The most obvious implication of this is that you will be able to create your own design for any artifact you can print, or download designs from the 'net. There is no reason, in principle, that you need be limited to small scale artifacts. Imagine logging on to the website of the local OmniMat, uploading a design for a car or washing machine you got from the 'net, paying a fee based on the amount of materials used plus profit for the OmniMat, and an industrial-sized 3-D printer starts spray-printing your artifact in layers of Liquid Metal.

This technology will provide benefits for the environment and savings in high fuel costs, since it will no longer be necessary to ship a cell phone or a Toyota all the way from Japan. Instead, only electrons need be transported. But what about all those "good manufacturing jobs" (and jobs in the shipping industry) that will be lost?

As the title of this post implies, these technologies offer us an age of "open source hardware" that provides the increased creativity, function, and reduced price (all the way down to "free") we find in open source software. Free software, information, stories, etc. we've all become used to, since these things can be replicated on the Internet at no cost. But free stuff? Isn't that impossible?

Remember, that all a 3-D printer needs to make something is the base materials, the equivalent of "ink" for a conventional printer. All that is needed to create a truly free (or nearly free) economy of "stuff" is a hypothetical device I'll call an Enzymatic Separator. An EnSep is basically a technological analog of a stomach, a device that breaks down garbage into its component parts the way a stomach breaks down a pizza into simpler molecules that can then be used to provide energy or be assembled into tissues.

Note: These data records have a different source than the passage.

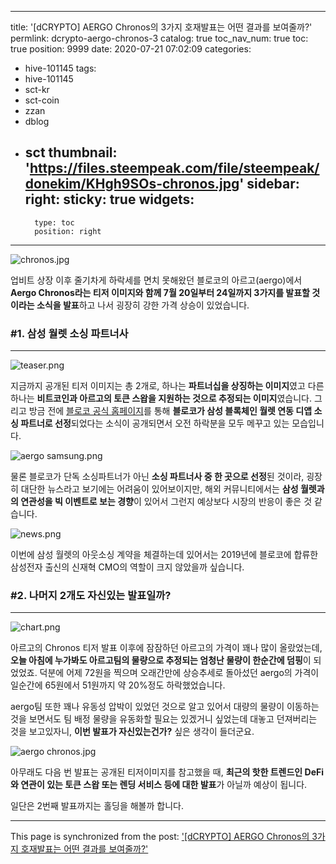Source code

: 
---
title: '[dCRYPTO] AERGO Chronos의 3가지 호재발표는 어떤 결과를 보여줄까?'
permlink: dcrypto-aergo-chronos-3
catalog: true
toc_nav_num: true
toc: true
position: 9999
date: 2020-07-21 07:02:09
categories:
- hive-101145
tags:
- hive-101145
- sct-kr
- sct-coin
- zzan
- dblog
- sct
thumbnail: 'https://files.steempeak.com/file/steempeak/donekim/KHgh9SOs-chronos.jpg'
sidebar:
    right:
        sticky: true
widgets:
    -
        type: toc
        position: right
---


![chronos.jpg](https://files.steempeak.com/file/steempeak/donekim/KHgh9SOs-chronos.jpg)

업비트 상장 이후 줄기차게 하락세를 면치 못해왔던 블로코의 아르고(aergo)에서 **Aergo Chronos라는 티저 이미지와 함께 7월 20일부터 24일까지 3가지를 발표할 것이라는 소식을 발표**하고 나서 굉장히 강한 가격 상승이 있었습니다.


### #1. 삼성 월렛 소싱 파트너사
---
![teaser.png](https://files.steempeak.com/file/steempeak/donekim/v6p6n9lk-teaser.png)

지금까지 공개된 티저 이미지는 총 2개로, 하나는 **파트너십을 상징하는 이미지**였고 다른 하나는 **비트코인과 아르고의 토큰 스왑을 지원하는 것으로 추정되는 이미지**였습니다. 그리고 방금 전에 [블로코 공식 홈페이지](https://www.blocko.io/media/%EB%B8%94%EB%A1%9C%EC%BD%94-%EC%82%BC%EC%84%B1-%EB%B8%94%EB%A1%9D%EC%B2%B4%EC%9D%B8-%EC%9B%94%EB%A0%9B-%EC%97%B0%EB%8F%99-%EB%94%94%EC%95%B1-%EC%86%8C%EC%8B%B1-%EC%A7%80%EC%9B%90/)를 통해 **블로코가 삼성 블록체인 월렛 연동 디앱 소싱 파트너로 선정**되었다는 소식이 공개되면서 오전 하락분을 모두 메꾸고 있는 모습입니다.

![aergo samsung.png](https://files.steempeak.com/file/steempeak/donekim/8YxVURVk-aergo20samsung.png)

물론 블로코가 단독 소싱파트너가 아닌 **소싱 파트너사 중 한 곳으로 선정**된 것이라, 굉장히 대단한 뉴스라고 보기에는 어려움이 있어보이지만, 해외 커뮤니티에서는 **삼성 월렛과의 연관성을 빅 이벤트로 보는 경향**이 있어서 그런지 예상보다 시장의 반응이 좋은 것 같습니다.

![news.png](https://files.steempeak.com/file/steempeak/donekim/fNz71oYw-news.png)

이번에 삼성 월렛의 아웃소싱 계약을 체결하는데 있어서는 2019년에 블로코에 합류한 삼성전자 출신의 신재혁 CMO의 역할이 크지 않았을까 싶습니다.


### #2. 나머지 2개도 자신있는 발표일까?
---
![chart.png](https://files.steempeak.com/file/steempeak/donekim/jpNruVU7-chart.png)

아르고의 Chronos 티저 발표 이후에 잠잠하던 아르고의 가격이 꽤나 많이 올랐었는데, **오늘 아침에 누가봐도 아르고팀의 물량으로 추정되는 엄청난 물량이 한순간에 덤핑**이 되었었죠. 덕분에 어제 72원을 찍으며 오래간만에 상승추세로 돌아섰던 aergo의 가격이 일순간에 65원에서 51원까지 약 20%정도 하락했었습니다.

aergo팀 또한 꽤나 유동성 압박이 있었던 것으로 알고 있어서 대량의 물량이 이동하는 것을 보면서도 팀 배정 물량을 유동화할 필요는 있겠거니 싶었는데 대놓고 던져버리는 것을 보고있자니, **이번 발표가 자신있는건가?** 싶은 생각이 들더군요. 

![aergo chronos.jpg](https://files.steempeak.com/file/steempeak/donekim/ck9v26Na-aergo20chronos.jpg)

아무래도 다음 번 발표는 공개된 티저이미지를 참고했을 때, **최근의 핫한 트렌드인 DeFi와 연관이 있는 토큰 스왑 또는 렌딩 서비스 등에 대한 발표**가 아닐까 예상이 됩니다.

일단은 2번째 발표까지는 홀딩을 해볼까 합니다.

- - -

This page is synchronized from the post: ['[dCRYPTO] AERGO Chronos의 3가지 호재발표는 어떤 결과를 보여줄까?'](https://steemit.com/@donekim/dcrypto-aergo-chronos-3)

There is no reason in principle why such a device could not be created. You already have a functional "1.0 version" in your gut. Developments in bioengineering and nanotechnology, or even advances in conventional recycling technology will make some form of "Enzymatic Separator" a reality. A "first step" called a thermal depolymerizer already exists, a device that can turn waste into oil.

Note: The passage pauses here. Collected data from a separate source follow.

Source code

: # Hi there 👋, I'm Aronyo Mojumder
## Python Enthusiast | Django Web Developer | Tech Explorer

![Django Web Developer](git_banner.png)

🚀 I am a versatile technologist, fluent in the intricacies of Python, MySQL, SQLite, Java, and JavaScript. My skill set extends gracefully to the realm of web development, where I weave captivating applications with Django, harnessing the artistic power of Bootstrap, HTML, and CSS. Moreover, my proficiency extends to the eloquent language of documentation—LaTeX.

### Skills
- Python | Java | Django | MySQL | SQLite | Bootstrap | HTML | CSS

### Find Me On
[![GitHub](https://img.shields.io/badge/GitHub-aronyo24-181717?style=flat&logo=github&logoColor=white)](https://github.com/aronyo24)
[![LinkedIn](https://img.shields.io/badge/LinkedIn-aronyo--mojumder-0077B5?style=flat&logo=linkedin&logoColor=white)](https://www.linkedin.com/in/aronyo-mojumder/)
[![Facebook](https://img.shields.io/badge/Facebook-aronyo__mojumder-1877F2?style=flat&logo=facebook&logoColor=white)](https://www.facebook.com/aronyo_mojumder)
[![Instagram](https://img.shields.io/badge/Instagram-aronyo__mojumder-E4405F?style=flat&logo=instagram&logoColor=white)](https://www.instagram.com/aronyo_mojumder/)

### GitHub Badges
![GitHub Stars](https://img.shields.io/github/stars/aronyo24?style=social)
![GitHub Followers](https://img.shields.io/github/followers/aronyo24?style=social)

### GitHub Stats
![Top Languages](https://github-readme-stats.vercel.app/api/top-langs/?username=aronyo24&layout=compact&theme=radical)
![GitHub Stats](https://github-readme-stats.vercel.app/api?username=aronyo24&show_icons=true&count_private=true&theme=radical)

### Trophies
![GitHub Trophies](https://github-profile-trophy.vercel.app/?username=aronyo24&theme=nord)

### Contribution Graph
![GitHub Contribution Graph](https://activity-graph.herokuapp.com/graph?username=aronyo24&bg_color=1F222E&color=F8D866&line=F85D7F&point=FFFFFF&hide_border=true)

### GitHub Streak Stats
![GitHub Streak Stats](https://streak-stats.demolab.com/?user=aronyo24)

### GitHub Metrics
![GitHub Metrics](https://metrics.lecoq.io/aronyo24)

Combine these technologies with renewable energy, and we have an economy in which "resources" and "energy" are free or close to it, and "stuff" can be printed out at the touch of a button. With "costs" reduced to such an extent, alot less "work" would be needed to be able to afford them. Humans could spend most or all of their "work" time in creative pursuits, furthering the "techno-Rennaissance" even more.

Buckminster Fuller envisioned a future in which humans would no longer have to "work for a living" because their needs would be provided by their "sun income" (their share of the sun energy that comes free to Earth every day). This suite of technologies may make that dream come true.